Am I losing my edge? I’ve always thought of myself as a brave, early-adopter of technology, who is first in line for the latest gadgets and apps. Got a new beta? Count me in! Things are buggy? Who cares? I’m experiencing the future! The trouble is, that for the first time in recent memory, I’m finding myself apprehensive about one of the hottest areas of technology today: the Internet of Things (IoT), specifically home automation products. I dream of a connected house where only my voice is needed to control the things around me, but my fears regarding interoperability security are holding me back.
When you play the game of formats, you win or you die.
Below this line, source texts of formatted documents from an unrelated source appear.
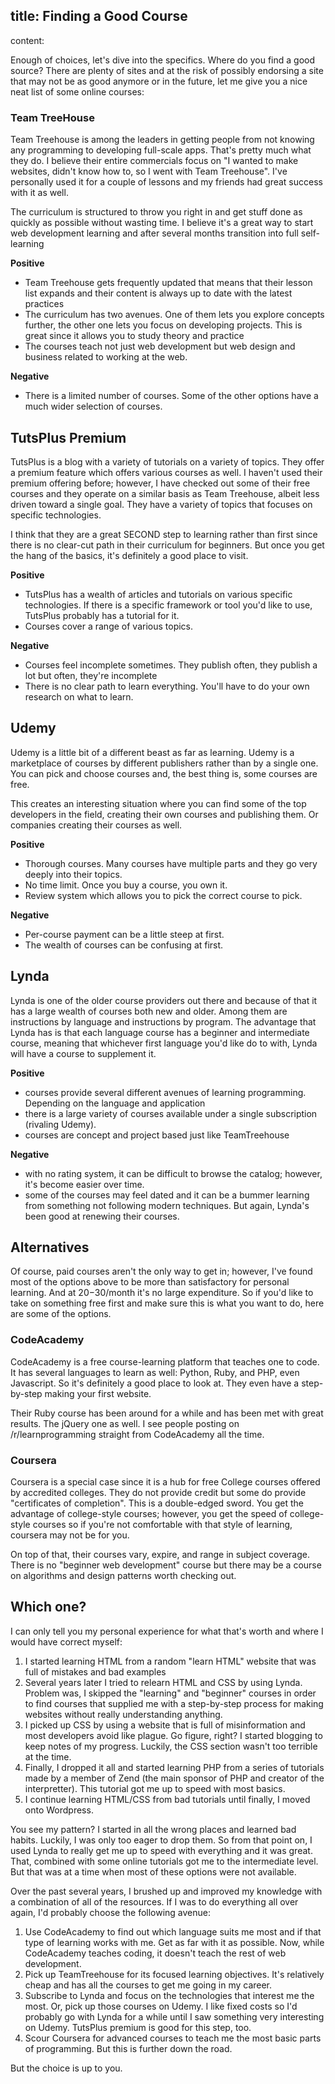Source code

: title: Finding a Good Course
----
content:

Enough of choices, let's dive into the specifics. Where do you find a good source? There are plenty of sites and at the risk of possibly endorsing a site that may not be as good anymore or in the future, let me give you a nice neat list of some online courses:

### Team TreeHouse

Team Treehouse is among the leaders in getting people from not knowing any programming to developing full-scale apps. That's pretty much what they do. I believe their entire commercials focus on "I wanted to make websites, didn't know how to, so I went with Team Treehouse". I've personally used it for a couple of lessons and my friends had great success with it as well.

The curriculum is structured to throw you right in and get stuff done as quickly as possible without wasting time. I believe it's a great way to start web development learning and after several months transition into full self-learning

**Positive**

* Team Treehouse gets frequently updated that means that their lesson list expands and their content is always up to date with the latest practices
* The curriculum has two avenues. One of them lets you explore concepts further, the other one lets you focus on developing projects. This is great since it allows you to study theory and practice
* The courses teach not just web development but web design and business related to working at the web.

**Negative**

* There is a limited number of courses. Some of the other options have a much wider selection of courses.

## TutsPlus Premium

TutsPlus is a blog with a variety of tutorials on a variety of topics. They offer a premium feature which offers various courses as well. I haven't used their premium offering before; however, I have checked out some of their free courses and they operate on a similar basis as Team Treehouse, albeit less driven toward a single goal. They have a variety of topics that focuses on specific technologies.

I think that they are a great SECOND step to learning rather than first since there is no clear-cut path in their curriculum for beginners. But once you get the hang of the basics, it's definitely a good place to visit.

**Positive**

* TutsPlus has a wealth of articles and tutorials on various specific technologies. If there is a specific framework or tool you'd like to use, TutsPlus probably has a tutorial for it.
* Courses cover a range of various topics.

**Negative**

* Courses feel incomplete sometimes. They publish often, they publish a lot but often, they're incomplete
* There is no clear path to learn everything. You'll have to do your own research on what to learn.

## Udemy

Udemy is a little bit of a different beast as far as learning. Udemy is a marketplace of courses by different publishers rather than by a single one. You can pick and choose courses and, the best thing is, some courses are free.

This creates an interesting situation where you can find some of the top developers in the field, creating their own courses and publishing them. Or companies creating their courses as well.

**Positive**

* Thorough courses. Many courses have multiple parts and they go very deeply into their topics.
* No time limit. Once you buy a course, you own it.
* Review system which allows you to pick the correct course to pick.

**Negative**

* Per-course payment can be a little steep at first.
* The wealth of courses can be confusing at first.

## Lynda

Lynda is one of the older course providers out there and because of that it has a large wealth of courses both new and older. Among them are instructions by language and instructions by program. The advantage that Lynda has is that each language course has a beginner and intermediate course, meaning that whichever first language you'd like do to with, Lynda will have a course to supplement it.

**Positive**

* courses provide several different avenues of learning programming. Depending on the language and application
* there is a large variety of courses available under a single subscription (rivaling Udemy).
* courses are concept and project based just like TeamTreehouse

**Negative**

* with no rating system, it can be difficult to browse the catalog; however, it's become easier over time.
* some of the courses may feel dated and it can be a bummer learning from something not following modern techniques. But again, Lynda's been good at renewing their courses.

## Alternatives

Of course, paid courses aren't the only way to get in; however, I've found most of the options above to be more than satisfactory for personal learning. And at $20-$30/month it's no large expenditure. So if you'd like to take on something free first and make sure this is what you want to do, here are some of the options.

### CodeAcademy

CodeAcademy is a free course-learning platform that teaches one to code. It has several languages to learn as well: Python, Ruby, and PHP, even Javascript. So it's definitely a good place to look at. They even have a step-by-step making your first website.

Their Ruby course has been around for a while and has been met with great results. The jQuery one as well. I see people posting on /r/learnprogramming straight from CodeAcademy all the time.

### Coursera

Coursera is a special case since it is a hub for free College courses offered by accredited colleges. They do not provide credit but some do provide "certificates of completion". This is a double-edged sword. You get the advantage of college-style courses; however, you get the speed of college-style courses so if you're not comfortable with that style of learning, coursera may not be for you.

On top of that, their courses vary, expire, and range in subject coverage. There is no "beginner web development" course but there may be a course on algorithms and design patterns worth checking out.

## Which one?

I can only tell you my personal experience for what that's worth and where I would have correct myself:

1. I started learning HTML from a random "learn HTML" website that was full of mistakes and bad examples
2. Several years later I tried to relearn HTML and CSS by using Lynda. Problem was, I skipped the "learning" and "beginner" courses in order to find courses that supplied me with a step-by-step process for making websites without really understanding anything.
3. I picked up CSS by using a website that is full of misinformation and most developers avoid like plague. Go figure, right? I started blogging to keep notes of my progress. Luckily, the CSS section wasn't too terrible at the time.
4. Finally, I dropped it all and started learning PHP from a series of tutorials made by a member of Zend (the main sponsor of PHP and creator of the interpretter). This tutorial got me up to speed with most basics.
5. I continue learning HTML/CSS from bad tutorials until finally, I moved onto Wordpress.

You see my pattern? I started in all the wrong places and learned bad habits. Luckily, I was only too eager to drop them. So from that point on, I used Lynda to really get me up to speed with everything and it was great. That, combined with some online tutorials got me to the intermediate level. But that was at a time when most of these options were not available.

Over the past several years, I brushed up and improved my knowledge with a combination of all of the resources. If I was to do everything all over again, I'd probably choose the following avenue:

1. Use CodeAcademy to find out which language suits me most and if that type of learning works with me. Get as far with it as possible. Now, while CodeAcademy teaches coding, it doesn't teach the rest of web development.
2. Pick up TeamTreehouse for its focused learning objectives. It's relatively cheap and has all the courses to get me going in my career.
3. Subscribe to Lynda and focus on the technologies that interest me the most. Or, pick up those courses on Udemy. I like fixed costs so I'd probably go with Lynda for a while until I saw something very interesting on Udemy. TutsPlus premium is good for this step, too.
4. Scour Coursera for advanced courses to teach me the most basic parts of programming. But this is further down the road.

But the choice is up to you.
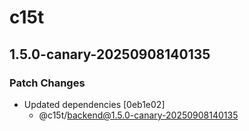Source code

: # c15t

## 1.5.0-canary-20250908140135

### Patch Changes

- Updated dependencies [0eb1e02]
  - @c15t/backend@1.5.0-canary-20250908140135
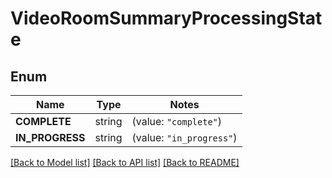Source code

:# VideoRoomSummaryProcessingState

## Enum

Name | Type | Notes
------------ | ------------- | -------------
**COMPLETE** | string | (value: `"complete"`)
**IN_PROGRESS** | string | (value: `"in_progress"`)


[[Back to Model list]](../README.md#documentation-for-models) [[Back to API list]](../README.md#documentation-for-api-endpoints) [[Back to README]](../README.md)


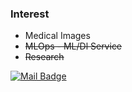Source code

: ### Interest
* Medical Images
* ~~MLOps - ML/Dl Service~~
* ~~Research~~

[![Mail Badge](https://img.shields.io/badge/Gmail-d14836?style=flat-square&logo=Gmail&logoColor=white&link=mailto:nemod.leo@snu.ac.kr)](mailto:nemod.leo@snu.ac.kr)
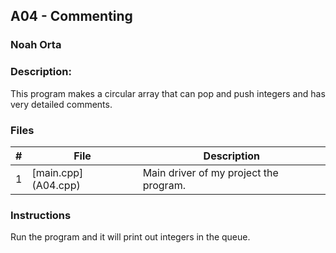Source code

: ## A04 - Commenting
### Noah Orta
### Description:

This program makes a circular array that can pop and push integers and has
very detailed comments.

### Files

|   #   | File            | Description                                        |
| :---: | --------------- | -------------------------------------------------- |
|   1   | [main.cpp] (A04.cpp)    | Main driver of my project the program.      |


### Instructions

Run the program and it will print out integers in the queue.

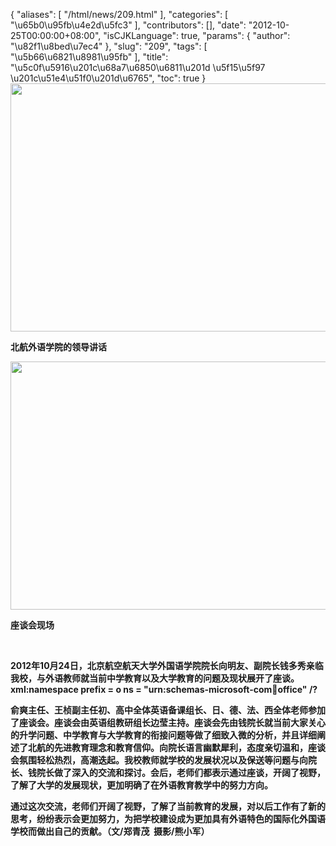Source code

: {
    "aliases": [
        "/html/news/209.html"
    ],
    "categories": [
        "\u65b0\u95fb\u4e2d\u5fc3"
    ],
    "contributors": [],
    "date": "2012-10-25T00:00:00+08:00",
    "isCJKLanguage": true,
    "params": {
        "author": "\u82f1\u8bed\u7ec4"
    },
    "slug": "209",
    "tags": [
        "\u5b66\u6821\u8981\u95fb"
    ],
    "title": "\u5c0f\u5916\u201c\u68a7\u6850\u6811\u201d \u5f15\u5f97 \u201c\u51e4\u51f0\u201d\u6765",
    "toc": true
}
**<img
    src="https://cdn.tfls.online/mirror/full/713ebd4c9952fde51a570a967d8964b95196684f.jpg"
    style="display:block;margin-left:auto;margin-right:auto;"
    decoding="async"
    fetchpriority="auto"
    loading="lazy"
    height="397"
    width="600"
/>**

**北航外语学院的领导讲话**

**<img
    src="https://cdn.tfls.online/mirror/full/ca2fc835da2022ce3b1d8053e0e388ab23092029.jpg"
    style="display:block;margin-left:auto;margin-right:auto;"
    decoding="async"
    fetchpriority="auto"
    loading="lazy"
    height="397"
    width="600"
/>**

**座谈会现场**

 

**2012年10月24日，北京航空航天大学外国语学院院长向明友、副院长钱多秀亲临我校，与外语教师就当前中学教育以及大学教育的问题及现状展开了座谈。xml:namespace prefix = o ns = "urn:schemas-microsoft-com:office:office" /?**

**俞爽主任、王桢副主任初、高中全体英语备课组长、日、德、法、西全体老师参加了座谈会。座谈会由英语组教研组长边莹主持。座谈会先由钱院长就当前大家关心的升学问题、中学教育与大学教育的衔接问题等做了细致入微的分析，并且详细阐述了北航的先进教育理念和教育信仰。向院长语言幽默犀利，态度亲切温和，座谈会氛围轻松热烈，高潮迭起。我校教师就学校的发展状况以及保送等问题与向院长、钱院长做了深入的交流和探讨。会后，老师们都表示通过座谈，开阔了视野，了解了大学的发展现状，更加明确了在外语教育教学中的努力方向。** 

**通过这次交流，老师们开阔了视野，了解了当前教育的发展，对以后工作有了新的思考，纷纷表示会更加努力，为把学校建设成为更加具有外语特色的国际化外国语学校而做出自己的贡献。（文/郑青茂  摄影/熊小军）**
There is no middle ground. Format wars are nothing new. They are painful and there are big winners and big losers. Did you choose VHS or Betamax? USB or Firewire? Businesses hate these wars because they are forced to place risky bets. Consumers hate them because they don’t want to buy products that will become obsolete.
In the home automation space, all of the big dogs are in the fight, forcing consumers and manufacturers to pick sides. Apple has HomeKit, Alphabet/Google have Works with Nest, Amazon has Alexa, Samsung has SmartThings, and there are others as well. The worst part is that if your ecosystem of choice disappears, you’re out of luck. Even if your ecosystem was purchased by a large corporation. I’m looking at you, Google!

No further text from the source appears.